Jorge E Mendizabal, MD is a member of the following medical societies: American Academy of Neurology, American Headache Society, National Stroke Association, and Stroke Council of the American Heart Association

Disclosure: Nothing to disclose.

Edward A Michelson, MD Associate Professor, Program Director, Department of Emergency Medicine, University Hospital Health Systems of Cleveland

Edward A Michelson, MD is a member of the following medical societies: American College of Emergency Physicians, National Association of EMS Physicians, and Society for Academic Emergency Medicine

Disclosure: Nothing to disclose.

Joseph Quinn, MD Assistant Professor, Department of Neurology, Portland VA Medical Center, Oregon Health Sciences University

Disclosure: Nothing to disclose.

Hampton Roy Sr, MD Associate Clinical Professor, Department of Ophthalmology, University of Arkansas for Medical Sciences

Hampton Roy Sr, MD is a member of the following medical societies: American Academy of Ophthalmology, American College of Surgeons, and Pan-American Association of Ophthalmology

Disclosure: Nothing to disclose.

Soma Sahai-Srivastava, MD Director of Neurology Ambulatory Care Services, LAC and USC Medical Center; Assistant Professor, Department of Neurology, Keck School of Medicine of the University of Southern California

Soma Sahai-Srivastava, MD is a member of the following medical societies: American Academy of Neurology, American Headache Society, and American Medical Association

Disclosure: Nothing to disclose.

Francisco Talavera, PharmD, PhD Adjunct Assistant Professor, University of Nebraska Medical Center College of Pharmacy; Editor-in-Chief, Medscape Drug Reference

Disclosure: Medscape Reference Salary Employment

Jeff T Wright, MD Instructor, Department of Emergency Medicine, Summa Health System; Corporation President and Consulting Staff, Summa Emergency Associates, Inc

Jeff T Wright, MD is a member of the following medical societies: American College of Emergency Physicians

Disclosure: Nothing to disclose.

Brian R Younge, MD Professor of Ophthalmology, Mayo Clinic School of Medicine

Brian R Younge, MD is a member of the following medical societies: American Medical Association, American Ophthalmological Society, and North American Neuro-Ophthalmology Society

Disclosure: Nothing to disclose.

Migraine Headache

Research & References of Migraine Headache|A&C Accounting And Tax Services
Source

From Admin and Read More here.

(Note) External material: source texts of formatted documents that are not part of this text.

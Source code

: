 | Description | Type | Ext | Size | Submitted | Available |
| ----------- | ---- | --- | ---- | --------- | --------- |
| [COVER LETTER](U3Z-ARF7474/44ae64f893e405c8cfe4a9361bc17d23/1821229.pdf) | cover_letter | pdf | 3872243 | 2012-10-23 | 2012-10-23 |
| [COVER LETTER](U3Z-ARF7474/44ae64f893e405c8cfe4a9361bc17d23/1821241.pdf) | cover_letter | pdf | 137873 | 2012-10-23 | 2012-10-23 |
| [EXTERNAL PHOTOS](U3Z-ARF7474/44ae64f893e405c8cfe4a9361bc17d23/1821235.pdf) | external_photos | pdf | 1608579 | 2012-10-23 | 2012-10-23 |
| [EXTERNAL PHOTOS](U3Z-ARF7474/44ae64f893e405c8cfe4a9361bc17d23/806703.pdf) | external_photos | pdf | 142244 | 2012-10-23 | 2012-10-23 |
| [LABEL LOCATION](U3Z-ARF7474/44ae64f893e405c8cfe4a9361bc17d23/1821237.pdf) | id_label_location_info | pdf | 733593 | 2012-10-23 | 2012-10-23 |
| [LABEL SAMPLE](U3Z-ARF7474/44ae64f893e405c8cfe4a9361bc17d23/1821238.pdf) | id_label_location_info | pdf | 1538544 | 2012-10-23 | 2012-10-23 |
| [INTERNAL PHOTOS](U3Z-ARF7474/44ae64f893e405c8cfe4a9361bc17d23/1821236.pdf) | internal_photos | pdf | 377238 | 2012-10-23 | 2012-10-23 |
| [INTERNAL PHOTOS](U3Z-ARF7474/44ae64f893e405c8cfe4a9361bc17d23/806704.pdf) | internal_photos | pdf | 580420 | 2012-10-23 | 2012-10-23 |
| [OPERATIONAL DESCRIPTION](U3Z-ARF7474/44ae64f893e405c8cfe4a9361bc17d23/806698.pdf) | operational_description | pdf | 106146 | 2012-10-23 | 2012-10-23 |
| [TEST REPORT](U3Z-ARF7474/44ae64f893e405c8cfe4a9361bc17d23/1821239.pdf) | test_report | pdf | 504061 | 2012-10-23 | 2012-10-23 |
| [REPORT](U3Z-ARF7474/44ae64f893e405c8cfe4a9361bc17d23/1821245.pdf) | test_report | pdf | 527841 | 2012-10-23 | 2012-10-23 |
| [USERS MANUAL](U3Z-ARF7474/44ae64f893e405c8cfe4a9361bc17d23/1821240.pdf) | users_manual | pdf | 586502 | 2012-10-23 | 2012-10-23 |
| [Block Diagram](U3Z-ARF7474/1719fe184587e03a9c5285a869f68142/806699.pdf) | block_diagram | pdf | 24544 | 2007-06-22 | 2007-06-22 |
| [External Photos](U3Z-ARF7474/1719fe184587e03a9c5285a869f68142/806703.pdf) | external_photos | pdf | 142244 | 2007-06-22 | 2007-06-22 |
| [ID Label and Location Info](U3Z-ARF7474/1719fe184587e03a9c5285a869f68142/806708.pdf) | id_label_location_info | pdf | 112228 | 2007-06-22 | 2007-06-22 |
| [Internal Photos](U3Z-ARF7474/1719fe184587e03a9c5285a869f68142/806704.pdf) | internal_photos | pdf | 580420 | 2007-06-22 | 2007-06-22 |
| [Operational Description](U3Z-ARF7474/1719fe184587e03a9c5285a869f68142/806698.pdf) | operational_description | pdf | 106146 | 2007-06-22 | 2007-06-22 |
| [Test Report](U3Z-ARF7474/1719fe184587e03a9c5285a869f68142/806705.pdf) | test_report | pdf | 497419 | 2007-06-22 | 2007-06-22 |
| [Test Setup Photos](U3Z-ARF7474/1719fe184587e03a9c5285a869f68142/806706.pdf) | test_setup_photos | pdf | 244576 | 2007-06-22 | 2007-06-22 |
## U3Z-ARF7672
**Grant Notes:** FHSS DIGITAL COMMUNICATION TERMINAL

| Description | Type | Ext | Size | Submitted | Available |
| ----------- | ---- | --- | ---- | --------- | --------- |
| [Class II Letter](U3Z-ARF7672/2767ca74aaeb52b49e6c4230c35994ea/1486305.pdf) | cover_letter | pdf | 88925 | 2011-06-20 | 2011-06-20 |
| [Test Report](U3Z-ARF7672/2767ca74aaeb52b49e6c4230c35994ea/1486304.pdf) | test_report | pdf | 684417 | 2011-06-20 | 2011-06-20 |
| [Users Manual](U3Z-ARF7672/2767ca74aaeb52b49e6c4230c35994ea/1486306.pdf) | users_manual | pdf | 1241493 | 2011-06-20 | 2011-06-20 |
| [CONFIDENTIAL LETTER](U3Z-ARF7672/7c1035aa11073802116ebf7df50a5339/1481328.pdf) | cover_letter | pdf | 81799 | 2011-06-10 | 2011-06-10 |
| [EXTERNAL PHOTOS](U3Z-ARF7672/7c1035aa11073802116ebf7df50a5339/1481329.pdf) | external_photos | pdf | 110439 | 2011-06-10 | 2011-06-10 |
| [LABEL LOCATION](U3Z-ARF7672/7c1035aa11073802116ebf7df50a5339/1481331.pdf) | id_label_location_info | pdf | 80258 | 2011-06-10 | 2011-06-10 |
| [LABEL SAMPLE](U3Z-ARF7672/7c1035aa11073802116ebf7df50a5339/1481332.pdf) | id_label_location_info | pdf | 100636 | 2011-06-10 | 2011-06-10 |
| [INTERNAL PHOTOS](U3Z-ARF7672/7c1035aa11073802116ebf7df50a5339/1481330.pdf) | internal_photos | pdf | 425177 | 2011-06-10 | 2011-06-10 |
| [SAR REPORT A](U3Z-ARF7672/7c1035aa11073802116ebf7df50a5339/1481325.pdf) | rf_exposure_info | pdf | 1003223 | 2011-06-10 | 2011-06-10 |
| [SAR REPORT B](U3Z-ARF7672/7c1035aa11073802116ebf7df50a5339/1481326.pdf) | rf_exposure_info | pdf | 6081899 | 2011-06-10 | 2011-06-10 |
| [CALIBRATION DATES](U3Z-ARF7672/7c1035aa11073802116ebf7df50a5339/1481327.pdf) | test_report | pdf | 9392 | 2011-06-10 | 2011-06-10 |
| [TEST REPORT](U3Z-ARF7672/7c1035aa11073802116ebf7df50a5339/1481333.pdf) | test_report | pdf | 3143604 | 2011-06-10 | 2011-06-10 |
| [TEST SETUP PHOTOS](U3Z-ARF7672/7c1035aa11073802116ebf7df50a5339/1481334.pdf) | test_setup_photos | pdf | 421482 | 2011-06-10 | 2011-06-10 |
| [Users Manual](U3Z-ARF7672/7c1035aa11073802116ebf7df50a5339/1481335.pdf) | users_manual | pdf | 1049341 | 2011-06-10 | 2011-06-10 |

A note for you if you pursue CPA licence, KEEP PRACTICE with the MANY WONDER HELPS I showed you. Make sure to check your works after solving simulations. If a Cashflow statement or your consolidation statement is balanced, you know you pass right after sitting for the exams. I hope my information are great and helpful. Implement them. They worked for me. Hey.... turn gray hair to black also guys. Do not forget HEALTH? Skill level Improvement is actually the number 1 important and main matter of getting true achieving success in virtually all vocations as you actually saw in each of our contemporary society not to mention in Globally. Which means fortunate to examine with everyone in the subsequent about exactly what effective Skill level Expansion is;. just how or what means we get the job done to enjoy desires and finally one can deliver the results with what individual loves to perform each and every daytime regarding a maximum living. Is it so terrific if you are confident enough to develop resourcefully and get accomplishment in what exactly you believed, designed for, disciplined and performed hard every day and most certainly you become a CPA, Attorney, an holder of a large manufacturer or perhaps even a physician who can certainly hugely make contributions terrific aid and principles to other folks, who many, any society and network definitely popular and respected. I can's think I can aid others to be main professional level exactly who will add considerable alternatives and help valuations to society and communities nowadays. How thrilled are you if you turned out to be one such as so with your private name on the label? I have landed at SUCCESS and rise above many the complicated sections which is passing the CPA tests to be CPA. Also, we will also deal with what are the problems, or various factors that is perhaps on the approach and the way in which I have in person experienced all of them and will present you learn how to overcome them.